Material for this task:
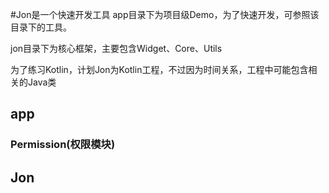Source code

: #Jon是一个快速开发工具
app目录下为项目级Demo，为了快速开发，可参照该目录下的工具。<p>
jon目录下为核心框架，主要包含Widget、Core、Utils<p>
为了练习Kotlin，计划Jon为Kotlin工程，不过因为时间关系，工程中可能包含相关的Java类

## app
### Permission(权限模块)


## Jon
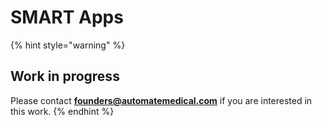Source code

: # SMART Apps

{% hint style="warning" %}
## Work in progress

Please contact [**founders@automatemedical.com**](mailto:founders@automatemedical.com) if you are interested in this work.
{% endhint %}



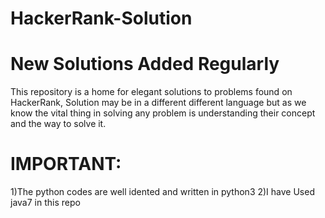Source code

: # HackerRank-Solution
# New Solutions Added Regularly
This repository is a home for elegant solutions to problems found on HackerRank, Solution may be in a different different language but as we know the vital thing in solving any problem is understanding their concept and the way to solve it.
# IMPORTANT:
1)The python codes are well idented and written in python3
2)I have Used java7 in this repo
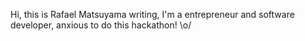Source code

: Hi, this is Rafael Matsuyama writing, I'm a entrepreneur and software developer, anxious to do this hackathon! \o/
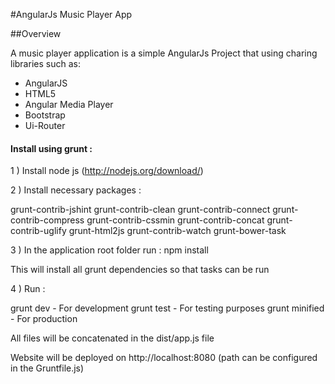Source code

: #AngularJs Music Player App

##Overview

A music player application is a simple AngularJs Project that using charing libraries such as:
- AngularJS
- HTML5
- Angular Media Player
- Bootstrap
- Ui-Router

<h4>Install using grunt : </h4>

1 ) Install node js (http://nodejs.org/download/)

2 ) Install necessary packages :

grunt-contrib-jshint
grunt-contrib-clean
grunt-contrib-connect
grunt-contrib-compress
grunt-contrib-cssmin
grunt-contrib-concat
grunt-contrib-uglify
grunt-html2js
grunt-contrib-watch
grunt-bower-task


3 ) In the application root folder run : npm install

This will install all grunt dependencies so that tasks can be run

4 ) Run :

grunt dev - For development
grunt test - For testing purposes
grunt minified - For production

All files will be concatenated in the dist/app.js file

Website will be deployed on http://localhost:8080 (path can be configured in the Gruntfile.js)



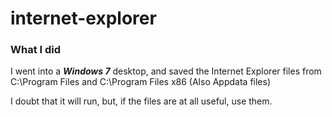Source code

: # internet-explorer
### What I did

I went into a **_Windows 7_** desktop, and saved the Internet Explorer files from C:\Program Files and C:\Program Files x86 (Also Appdata files)

I doubt that it will run, but, if the files are at all useful, use them.
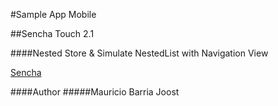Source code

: #Sample App Mobile

##Sencha Touch 2.1

####Nested Store & Simulate NestedList with Navigation View

[Sencha](http://sencha.com/)

####Author
#####Mauricio Barria Joost
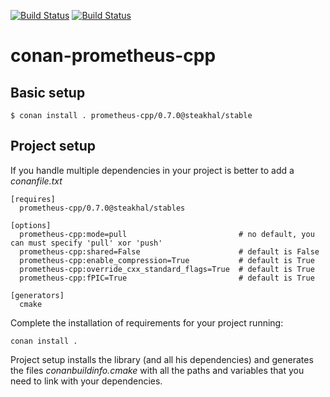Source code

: [![Build Status](https://travis-ci.org/steakhal/conan-prometheus-cpp.svg)](https://travis-ci.org/steakhal/conan-prometheus-cpp)
[![Build Status](https://ci.appveyor.com/api/projects/status/github/steakhal/conan-prometheus-cpp)](https://ci.appveyor.com/project/steakhal/conan-prometheus-cpp)


# conan-prometheus-cpp

## Basic setup

    $ conan install . prometheus-cpp/0.7.0@steakhal/stable 
    
## Project setup

If you handle multiple dependencies in your project is better to add a *conanfile.txt*
    
    [requires]
      prometheus-cpp/0.7.0@steakhal/stables

    [options]
      prometheus-cpp:mode=pull                         # no default, you can must specify 'pull' xor 'push'
      prometheus-cpp:shared=False                      # default is False
      prometheus-cpp:enable_compression=True           # default is True
      prometheus-cpp:override_cxx_standard_flags=True  # default is True
      prometheus-cpp:fPIC=True                         # default is True

    [generators]
      cmake

Complete the installation of requirements for your project running:

    conan install . 

Project setup installs the library (and all his dependencies) and generates the files *conanbuildinfo.cmake* with all the 
paths and variables that you need to link with your dependencies.

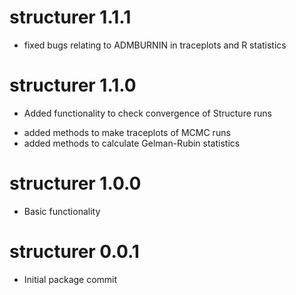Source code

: # structurer 1.1.1
* fixed bugs relating to ADMBURNIN in traceplots and R statistics

# structurer 1.1.0

* Added functionality to check convergence of Structure runs
+ added methods to make traceplots of MCMC runs
+ added methods to calculate Gelman-Rubin statistics

# structurer 1.0.0

* Basic functionality

# structurer 0.0.1

* Initial package commit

Your assignment: Give an exact copy of the listing, without its pictures.

Task solution:
Source code

: #Jon是一个快速开发工具
app目录下为项目级Demo，为了快速开发，可参照该目录下的工具。<p>
jon目录下为核心框架，主要包含Widget、Core、Utils<p>
为了练习Kotlin，计划Jon为Kotlin工程，不过因为时间关系，工程中可能包含相关的Java类

## app
### Permission(权限模块)


## Jon
Source code

: # SMART Apps

{% hint style="warning" %}
## Work in progress

Please contact [**founders@automatemedical.com**](mailto:founders@automatemedical.com) if you are interested in this work.
{% endhint %}



Source code

: # HackerRank-Solution
# New Solutions Added Regularly
This repository is a home for elegant solutions to problems found on HackerRank, Solution may be in a different different language but as we know the vital thing in solving any problem is understanding their concept and the way to solve it.
# IMPORTANT:
1)The python codes are well idented and written in python3
2)I have Used java7 in this repo
Source code

: Hi, this is Rafael Matsuyama writing, I'm a entrepreneur and software developer, anxious to do this hackathon! \o/
Source code

: #AngularJs Music Player App

##Overview

A music player application is a simple AngularJs Project that using charing libraries such as:
- AngularJS
- HTML5
- Angular Media Player
- Bootstrap
- Ui-Router

<h4>Install using grunt : </h4>

1 ) Install node js (http://nodejs.org/download/)

2 ) Install necessary packages :

grunt-contrib-jshint
grunt-contrib-clean
grunt-contrib-connect
grunt-contrib-compress
grunt-contrib-cssmin
grunt-contrib-concat
grunt-contrib-uglify
grunt-html2js
grunt-contrib-watch
grunt-bower-task


3 ) In the application root folder run : npm install

This will install all grunt dependencies so that tasks can be run

4 ) Run :

grunt dev - For development
grunt test - For testing purposes
grunt minified - For production

All files will be concatenated in the dist/app.js file

Website will be deployed on http://localhost:8080 (path can be configured in the Gruntfile.js)



Source code

: # internet-explorer
### What I did

I went into a **_Windows 7_** desktop, and saved the Internet Explorer files from C:\Program Files and C:\Program Files x86 (Also Appdata files)

I doubt that it will run, but, if the files are at all useful, use them.
Source code

: #Sample App Mobile

##Sencha Touch 2.1

####Nested Store & Simulate NestedList with Navigation View

[Sencha](http://sencha.com/)

####Author
#####Mauricio Barria Joost
Source code

: [![Build Status](https://travis-ci.org/steakhal/conan-prometheus-cpp.svg)](https://travis-ci.org/steakhal/conan-prometheus-cpp)
[![Build Status](https://ci.appveyor.com/api/projects/status/github/steakhal/conan-prometheus-cpp)](https://ci.appveyor.com/project/steakhal/conan-prometheus-cpp)


# conan-prometheus-cpp

## Basic setup

    $ conan install . prometheus-cpp/0.7.0@steakhal/stable 
    
## Project setup

If you handle multiple dependencies in your project is better to add a *conanfile.txt*
    
    [requires]
      prometheus-cpp/0.7.0@steakhal/stables

    [options]
      prometheus-cpp:mode=pull                         # no default, you can must specify 'pull' xor 'push'
      prometheus-cpp:shared=False                      # default is False
      prometheus-cpp:enable_compression=True           # default is True
      prometheus-cpp:override_cxx_standard_flags=True  # default is True
      prometheus-cpp:fPIC=True                         # default is True

    [generators]
      cmake

Complete the installation of requirements for your project running:

    conan install . 

Project setup installs the library (and all his dependencies) and generates the files *conanbuildinfo.cmake* with all the 
paths and variables that you need to link with your dependencies.

Source code

: # structurer 1.1.1
* fixed bugs relating to ADMBURNIN in traceplots and R statistics

# structurer 1.1.0

* Added functionality to check convergence of Structure runs
+ added methods to make traceplots of MCMC runs
+ added methods to calculate Gelman-Rubin statistics

# structurer 1.0.0

* Basic functionality

# structurer 0.0.1

* Initial package commit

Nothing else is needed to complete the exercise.